Sunday, 24 March 2013

A walk in the white stuff

It's been a weekend of snow.  More for some than others.  People in the west have seen 20ft snowdrifts. People in the east noticed a few snowflakes driving home.   Richmond is in the middle, it snowed, but the roads were clear, and it melted from the houses and rooftops quite quickly.

I knew we had to get out this weekend, and since the roads were blocked  or dangerous in most directions, we decided on a local walk.  We could easily turn back if the conditions were too difficult.  Peter had his birthday gear to try out, (new rucksack and windproof fleece), and I've never tried to do a hill walk in the snow before, so I had a new type of walk to experience. 

So off we went up the familiar route to Williance's Leap.  Unlike the town, there was plenty of snow out on the hills and fields.  I think we spent most of the walk ploughing through about six inches of it.  The landscape is so different covered in snow, and we paused to take photographs.

Up on top of Whitcliffe Scar I was amazed and delighted at the patterns the wind carved into the snow on the ground.  Much of the open grassland was nearly clearof the white stuff, as it had been blown into deep drifts.  We discovered a couple by sinking into them!

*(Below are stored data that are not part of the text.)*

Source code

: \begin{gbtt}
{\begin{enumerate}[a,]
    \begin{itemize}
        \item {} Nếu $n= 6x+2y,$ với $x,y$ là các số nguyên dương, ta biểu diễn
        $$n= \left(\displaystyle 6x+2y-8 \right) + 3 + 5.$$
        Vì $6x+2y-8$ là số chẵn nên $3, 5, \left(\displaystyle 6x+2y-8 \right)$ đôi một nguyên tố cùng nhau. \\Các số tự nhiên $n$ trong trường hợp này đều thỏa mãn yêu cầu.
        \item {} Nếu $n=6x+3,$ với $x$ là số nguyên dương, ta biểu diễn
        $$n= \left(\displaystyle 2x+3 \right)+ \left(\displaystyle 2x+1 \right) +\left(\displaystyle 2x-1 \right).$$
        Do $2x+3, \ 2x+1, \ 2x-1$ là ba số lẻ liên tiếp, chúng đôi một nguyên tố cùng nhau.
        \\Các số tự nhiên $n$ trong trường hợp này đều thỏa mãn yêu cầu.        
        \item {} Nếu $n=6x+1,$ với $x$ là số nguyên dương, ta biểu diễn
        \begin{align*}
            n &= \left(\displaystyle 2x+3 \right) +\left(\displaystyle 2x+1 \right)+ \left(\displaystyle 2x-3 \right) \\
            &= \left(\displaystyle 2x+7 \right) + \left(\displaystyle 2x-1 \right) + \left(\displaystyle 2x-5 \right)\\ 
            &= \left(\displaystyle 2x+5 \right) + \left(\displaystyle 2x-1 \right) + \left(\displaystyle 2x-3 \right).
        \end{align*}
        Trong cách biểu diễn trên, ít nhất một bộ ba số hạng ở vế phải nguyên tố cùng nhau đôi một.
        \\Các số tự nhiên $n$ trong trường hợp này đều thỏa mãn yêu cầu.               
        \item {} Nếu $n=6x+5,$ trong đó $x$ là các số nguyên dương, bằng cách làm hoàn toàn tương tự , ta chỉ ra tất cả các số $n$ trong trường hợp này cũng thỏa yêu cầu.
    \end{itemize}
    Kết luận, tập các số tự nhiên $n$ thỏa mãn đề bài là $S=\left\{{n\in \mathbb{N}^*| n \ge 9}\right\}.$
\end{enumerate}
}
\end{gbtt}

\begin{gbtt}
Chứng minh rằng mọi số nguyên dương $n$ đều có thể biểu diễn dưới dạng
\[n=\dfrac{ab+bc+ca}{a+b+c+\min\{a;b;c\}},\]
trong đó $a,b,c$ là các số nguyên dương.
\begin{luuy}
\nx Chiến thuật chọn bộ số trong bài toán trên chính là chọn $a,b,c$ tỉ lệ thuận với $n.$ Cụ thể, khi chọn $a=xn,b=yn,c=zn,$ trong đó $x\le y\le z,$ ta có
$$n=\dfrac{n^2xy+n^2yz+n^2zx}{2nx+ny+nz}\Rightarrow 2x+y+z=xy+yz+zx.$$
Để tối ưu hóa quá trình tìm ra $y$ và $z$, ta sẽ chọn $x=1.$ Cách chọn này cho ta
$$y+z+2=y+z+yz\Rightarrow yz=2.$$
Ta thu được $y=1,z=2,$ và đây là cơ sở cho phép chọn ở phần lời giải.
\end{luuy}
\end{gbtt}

I have to admit taking loads of photographs as Peter battled to get out of the snow.  He did get his own back tho', see the video at the end. 

It was all brilliant fun. I started to wish we'd bought a sledge with us. We walked on, admiring the way the wind carved the snow into fantastical shapes

From Williance's Leap we turned north and headed for pine tree plantation.
The path looks like something from a Christmas scene. It's deceiving.  Underneath all that pretty white stuff was a very sloppy, muddy, boggy path.  We took to following deer tracks figuring the deer knew where was dry. They did! 

We took a few minutes at the edge of the wood to enjoy hot coffee and chocolate and noticing how wierd it is that the snow doesn't blow up against the walls.

We went on, past High Coatsgarth to Low Moor,

And up the hill towards Richmond Gallops.  (One of my favourite pictures).

 before we we finally hit the road road and headed home.
It was a brilliant few hours.  Only 6 miles and 750ft of climbing, but some of it was hard work, as you will be able to see from Peter's video.

(And  If you're wondering at the "Ow!" noises, it's cos a pulled muscle in me back keeps making me wince. It's getting better tho').  Here's the map.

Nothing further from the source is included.